Find the lines of data that contain the string "tree", then list them.

(Exercise material)

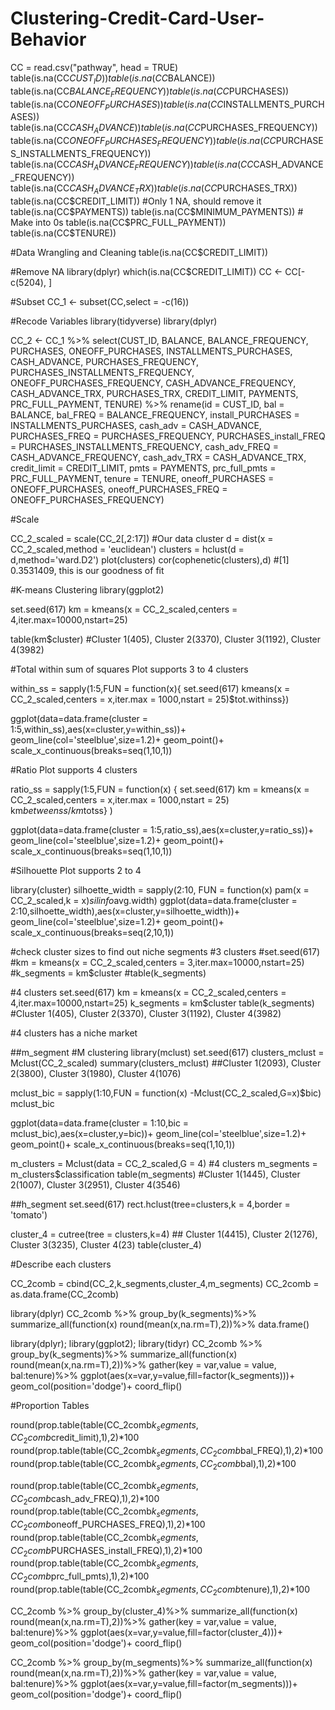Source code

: # Clustering-Credit-Card-User-Behavior

CC = read.csv("pathway", head = TRUE)
table(is.na(CC$CUST_ID))
table(is.na(CC$BALANCE))
table(is.na(CC$BALANCE_FREQUENCY))
table(is.na(CC$PURCHASES))
table(is.na(CC$ONEOFF_PURCHASES))
table(is.na(CC$INSTALLMENTS_PURCHASES))
table(is.na(CC$CASH_ADVANCE))
table(is.na(CC$PURCHASES_FREQUENCY))
table(is.na(CC$ONEOFF_PURCHASES_FREQUENCY))
table(is.na(CC$PURCHASES_INSTALLMENTS_FREQUENCY))
table(is.na(CC$CASH_ADVANCE_FREQUENCY))
table(is.na(CC$CASH_ADVANCE_FREQUENCY))
table(is.na(CC$CASH_ADVANCE_TRX))
table(is.na(CC$PURCHASES_TRX))
table(is.na(CC$CREDIT_LIMIT)) #Only 1 NA, should remove it
table(is.na(CC$PAYMENTS))
table(is.na(CC$MINIMUM_PAYMENTS)) # Make into 0s
table(is.na(CC$PRC_FULL_PAYMENT))
table(is.na(CC$TENURE))

#Data Wrangling and Cleaning
table(is.na(CC$CREDIT_LIMIT))

#Remove NA
library(dplyr)
which(is.na(CC$CREDIT_LIMIT))
CC <- CC[-c(5204), ]

#Subset 
CC_1 <- subset(CC,select = -c(16))

#Recode Variables
library(tidyverse)
library(dplyr)

CC_2 <- CC_1 %>%
  select(CUST_ID, BALANCE, BALANCE_FREQUENCY, PURCHASES, ONEOFF_PURCHASES, INSTALLMENTS_PURCHASES, CASH_ADVANCE, PURCHASES_FREQUENCY, PURCHASES_INSTALLMENTS_FREQUENCY, ONEOFF_PURCHASES_FREQUENCY,
         CASH_ADVANCE_FREQUENCY, CASH_ADVANCE_TRX, PURCHASES_TRX, CREDIT_LIMIT, PAYMENTS, PRC_FULL_PAYMENT, TENURE) %>%
  rename(id = CUST_ID, bal = BALANCE, bal_FREQ = BALANCE_FREQUENCY, install_PURCHASES = INSTALLMENTS_PURCHASES, cash_adv = CASH_ADVANCE, PURCHASES_FREQ = PURCHASES_FREQUENCY, PURCHASES_install_FREQ = PURCHASES_INSTALLMENTS_FREQUENCY,
         cash_adv_FREQ = CASH_ADVANCE_FREQUENCY, cash_adv_TRX = CASH_ADVANCE_TRX, credit_limit = CREDIT_LIMIT, pmts = PAYMENTS, prc_full_pmts = PRC_FULL_PAYMENT, tenure = TENURE, oneoff_PURCHASES = ONEOFF_PURCHASES, oneoff_PURCHASES_FREQ = ONEOFF_PURCHASES_FREQUENCY)


#Scale

CC_2_scaled = scale(CC_2[,2:17]) #Our data cluster
d = dist(x = CC_2_scaled,method = 'euclidean') 
clusters = hclust(d = d,method='ward.D2')
plot(clusters)
cor(cophenetic(clusters),d) #[1] 0.3531409, this is our goodness of fit

#K-means Clustering
library(ggplot2)

set.seed(617)
km = kmeans(x = CC_2_scaled,centers = 4,iter.max=10000,nstart=25)

table(km$cluster) #Cluster 1(405), Cluster 2(3370), Cluster 3(1192), Cluster 4(3982)

#Total within sum of squares Plot supports 3 to 4 clusters

within_ss = sapply(1:5,FUN = function(x){
  set.seed(617)
  kmeans(x = CC_2_scaled,centers = x,iter.max = 1000,nstart = 25)$tot.withinss})

ggplot(data=data.frame(cluster = 1:5,within_ss),aes(x=cluster,y=within_ss))+
  geom_line(col='steelblue',size=1.2)+
  geom_point()+
  scale_x_continuous(breaks=seq(1,10,1))

#Ratio Plot supports 4 clusters

ratio_ss = sapply(1:5,FUN = function(x) {
  set.seed(617)
  km = kmeans(x = CC_2_scaled,centers = x,iter.max = 1000,nstart = 25)
  km$betweenss/km$totss} )

ggplot(data=data.frame(cluster = 1:5,ratio_ss),aes(x=cluster,y=ratio_ss))+
  geom_line(col='steelblue',size=1.2)+
  geom_point()+
  scale_x_continuous(breaks=seq(1,10,1))

#Silhouette Plot supports 2 to 4

library(cluster)
silhoette_width = sapply(2:10,
                         FUN = function(x) pam(x = CC_2_scaled,k = x)$silinfo$avg.width)
ggplot(data=data.frame(cluster = 2:10,silhoette_width),aes(x=cluster,y=silhoette_width))+
  geom_line(col='steelblue',size=1.2)+
  geom_point()+
  scale_x_continuous(breaks=seq(2,10,1))

#check cluster sizes to find out niche segments
#3 clusters
#set.seed(617)
#km = kmeans(x = CC_2_scaled,centers = 3,iter.max=10000,nstart=25)
#k_segments = km$cluster
#table(k_segments)

#4 clusters
set.seed(617)
km = kmeans(x = CC_2_scaled,centers = 4,iter.max=10000,nstart=25)
k_segments = km$cluster
table(k_segments) #Cluster 1(405), Cluster 2(3370), Cluster 3(1192), Cluster 4(3982)

#4 clusters has a niche market

##m_segment
#M clustering
library(mclust)
set.seed(617)
clusters_mclust = Mclust(CC_2_scaled)
summary(clusters_mclust) ##Cluster 1(2093), Cluster 2(3800), Cluster 3(1980), Cluster 4(1076)

mclust_bic = sapply(1:10,FUN = function(x) -Mclust(CC_2_scaled,G=x)$bic)
mclust_bic 

ggplot(data=data.frame(cluster = 1:10,bic = mclust_bic),aes(x=cluster,y=bic))+
  geom_line(col='steelblue',size=1.2)+
  geom_point()+
  scale_x_continuous(breaks=seq(1,10,1)) 

m_clusters = Mclust(data = CC_2_scaled,G = 4) #4 clusters
m_segments = m_clusters$classification
table(m_segments) #Cluster 1(1445), Cluster 2(1007), Cluster 3(2951), Cluster 4(3546)

##h_segment
set.seed(617)
rect.hclust(tree=clusters,k = 4,border = 'tomato')

cluster_4 = cutree(tree = clusters,k=4) ## Cluster 1(4415), Cluster 2(1276), Cluster 3(3235), Cluster 4(23)
table(cluster_4)

#Describe each clusters

CC_2comb = cbind(CC_2,k_segments,cluster_4,m_segments)
CC_2comb = as.data.frame(CC_2comb)

library(dplyr)
CC_2comb %>%
  group_by(k_segments)%>%
  summarize_all(function(x) round(mean(x,na.rm=T),2))%>%
  data.frame()

library(dplyr); library(ggplot2); library(tidyr)
CC_2comb %>%
  group_by(k_segments)%>%
  summarize_all(function(x) round(mean(x,na.rm=T),2))%>%
  gather(key = var,value = value, bal:tenure)%>%
  ggplot(aes(x=var,y=value,fill=factor(k_segments)))+
  geom_col(position='dodge')+
  coord_flip()

#Proportion Tables

round(prop.table(table(CC_2comb$k_segments,CC_2comb$credit_limit),1),2)*100
round(prop.table(table(CC_2comb$k_segments,CC_2comb$bal_FREQ),1),2)*100
round(prop.table(table(CC_2comb$k_segments,CC_2comb$bal),1),2)*100

round(prop.table(table(CC_2comb$k_segments,CC_2comb$cash_adv_FREQ),1),2)*100
round(prop.table(table(CC_2comb$k_segments,CC_2comb$oneoff_PURCHASES_FREQ),1),2)*100
round(prop.table(table(CC_2comb$k_segments,CC_2comb$PURCHASES_install_FREQ),1),2)*100
round(prop.table(table(CC_2comb$k_segments,CC_2comb$prc_full_pmts),1),2)*100
round(prop.table(table(CC_2comb$k_segments,CC_2comb$tenure),1),2)*100

CC_2comb %>%
  group_by(cluster_4)%>%
  summarize_all(function(x) round(mean(x,na.rm=T),2))%>%
  gather(key = var,value = value, bal:tenure)%>%
  ggplot(aes(x=var,y=value,fill=factor(cluster_4)))+
  geom_col(position='dodge')+
  coord_flip()

CC_2comb %>%
  group_by(m_segments)%>%
  summarize_all(function(x) round(mean(x,na.rm=T),2))%>%
  gather(key = var,value = value, bal:tenure)%>%
  ggplot(aes(x=var,y=value,fill=factor(m_segments)))+
  geom_col(position='dodge')+
  coord_flip()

(End Exercise material)

• _Written solution_:
rect.hclust(tree=clusters,k = 4,border = 'tomato')
cluster_4 = cutree(tree = clusters,k=4) ## Cluster 1(4415), Cluster 2(1276), Cluster 3(3235), Cluster 4(23)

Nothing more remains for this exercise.